The film's soundtrack has a rating of three out of five stars at AllMusic. It contains the 1999 Madonna song "Beautiful Stranger", which won a Grammy Award in 2000. Mike Myers appears as Austin Powers in the music video, which was directed by Brett Ratner. Another single on the soundtrack, "Word Up!" by Mel B, was released on June 28, 1999. It peaked at number 13 on the UK Singles Chart. Myers (as Dr. Evil) also sings a parody of Will Smith's 1997 song Just the Two of Us, which heavily samples the Grover Washington Jr. song "Just the Two of Us".

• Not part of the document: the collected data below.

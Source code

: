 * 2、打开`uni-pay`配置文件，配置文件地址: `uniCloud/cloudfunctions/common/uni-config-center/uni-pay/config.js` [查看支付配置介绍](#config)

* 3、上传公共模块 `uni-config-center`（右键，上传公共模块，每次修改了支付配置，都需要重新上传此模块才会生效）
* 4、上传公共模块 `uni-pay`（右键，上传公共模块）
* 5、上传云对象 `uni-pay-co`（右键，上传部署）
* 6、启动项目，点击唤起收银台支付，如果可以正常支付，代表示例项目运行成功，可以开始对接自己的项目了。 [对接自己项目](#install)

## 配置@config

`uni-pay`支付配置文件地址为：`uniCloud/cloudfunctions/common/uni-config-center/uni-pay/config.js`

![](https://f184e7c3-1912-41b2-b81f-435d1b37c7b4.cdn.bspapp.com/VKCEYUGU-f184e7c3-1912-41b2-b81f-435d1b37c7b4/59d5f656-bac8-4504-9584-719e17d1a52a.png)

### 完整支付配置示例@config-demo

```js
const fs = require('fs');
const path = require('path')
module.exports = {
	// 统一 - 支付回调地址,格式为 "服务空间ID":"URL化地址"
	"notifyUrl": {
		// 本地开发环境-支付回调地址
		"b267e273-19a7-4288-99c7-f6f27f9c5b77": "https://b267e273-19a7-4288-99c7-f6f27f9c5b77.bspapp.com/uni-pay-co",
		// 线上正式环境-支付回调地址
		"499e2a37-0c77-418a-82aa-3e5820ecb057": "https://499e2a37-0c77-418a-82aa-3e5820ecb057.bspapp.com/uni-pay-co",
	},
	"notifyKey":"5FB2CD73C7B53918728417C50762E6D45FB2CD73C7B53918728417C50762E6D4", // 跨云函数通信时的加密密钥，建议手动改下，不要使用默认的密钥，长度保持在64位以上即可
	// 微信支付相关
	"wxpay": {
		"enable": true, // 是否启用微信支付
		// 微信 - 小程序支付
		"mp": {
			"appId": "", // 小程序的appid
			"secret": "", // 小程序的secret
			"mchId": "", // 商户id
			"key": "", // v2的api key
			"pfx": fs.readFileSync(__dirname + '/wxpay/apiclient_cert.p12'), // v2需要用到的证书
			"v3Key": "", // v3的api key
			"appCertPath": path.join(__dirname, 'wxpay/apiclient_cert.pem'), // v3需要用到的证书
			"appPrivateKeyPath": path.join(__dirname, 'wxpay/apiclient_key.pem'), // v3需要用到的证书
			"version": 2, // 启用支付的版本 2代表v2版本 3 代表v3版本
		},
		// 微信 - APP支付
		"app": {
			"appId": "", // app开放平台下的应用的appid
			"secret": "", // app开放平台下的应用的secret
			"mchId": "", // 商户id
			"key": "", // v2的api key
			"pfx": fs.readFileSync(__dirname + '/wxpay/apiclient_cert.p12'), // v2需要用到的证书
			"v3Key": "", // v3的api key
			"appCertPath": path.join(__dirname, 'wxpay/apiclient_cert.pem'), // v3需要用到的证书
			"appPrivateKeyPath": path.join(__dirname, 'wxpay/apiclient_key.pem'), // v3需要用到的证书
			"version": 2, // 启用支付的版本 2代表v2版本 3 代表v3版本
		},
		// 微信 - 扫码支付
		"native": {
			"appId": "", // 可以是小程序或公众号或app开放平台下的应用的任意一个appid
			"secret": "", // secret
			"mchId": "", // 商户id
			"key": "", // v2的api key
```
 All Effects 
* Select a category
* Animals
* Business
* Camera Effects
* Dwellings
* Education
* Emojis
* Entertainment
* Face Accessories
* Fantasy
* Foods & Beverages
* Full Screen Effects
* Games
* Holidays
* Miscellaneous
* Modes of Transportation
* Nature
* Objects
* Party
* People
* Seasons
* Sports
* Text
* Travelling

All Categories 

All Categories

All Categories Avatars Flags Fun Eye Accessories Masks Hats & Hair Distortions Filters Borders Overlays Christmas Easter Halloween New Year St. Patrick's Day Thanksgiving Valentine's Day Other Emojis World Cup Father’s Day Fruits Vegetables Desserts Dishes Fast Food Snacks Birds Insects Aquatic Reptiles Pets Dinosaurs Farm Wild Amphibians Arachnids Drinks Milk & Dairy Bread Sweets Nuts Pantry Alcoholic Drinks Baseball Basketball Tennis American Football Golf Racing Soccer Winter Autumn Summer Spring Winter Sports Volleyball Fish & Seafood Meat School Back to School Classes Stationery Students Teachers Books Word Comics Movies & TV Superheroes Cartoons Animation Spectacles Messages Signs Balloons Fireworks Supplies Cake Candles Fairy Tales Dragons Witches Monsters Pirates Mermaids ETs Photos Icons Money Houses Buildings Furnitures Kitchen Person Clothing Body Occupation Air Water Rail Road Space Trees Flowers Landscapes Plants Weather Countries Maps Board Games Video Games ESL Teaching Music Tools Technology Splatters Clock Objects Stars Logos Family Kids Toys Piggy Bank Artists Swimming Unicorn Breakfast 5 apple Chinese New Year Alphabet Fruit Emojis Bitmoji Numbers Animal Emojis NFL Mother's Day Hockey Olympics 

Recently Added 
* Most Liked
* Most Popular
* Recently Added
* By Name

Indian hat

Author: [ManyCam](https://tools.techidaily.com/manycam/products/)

Lenny Kravitz performed a cover of the song "American Woman" by The Guess Who for the soundtrack. Kravitz's version reached the top 20 in Australia, Finland, Italy, New Zealand, and Spain, as well as number 26 in Canada and number 49 on the US Billboard Hot 100. Kravitz's version is slower and softer than the original. The music video features Heather Graham; the original political themes of the song were largely replaced by sex appeal. In 1999, Kravitz and his band were joined by The Guess Who for a live performance of "American Woman" at the MuchMusic Video Awards.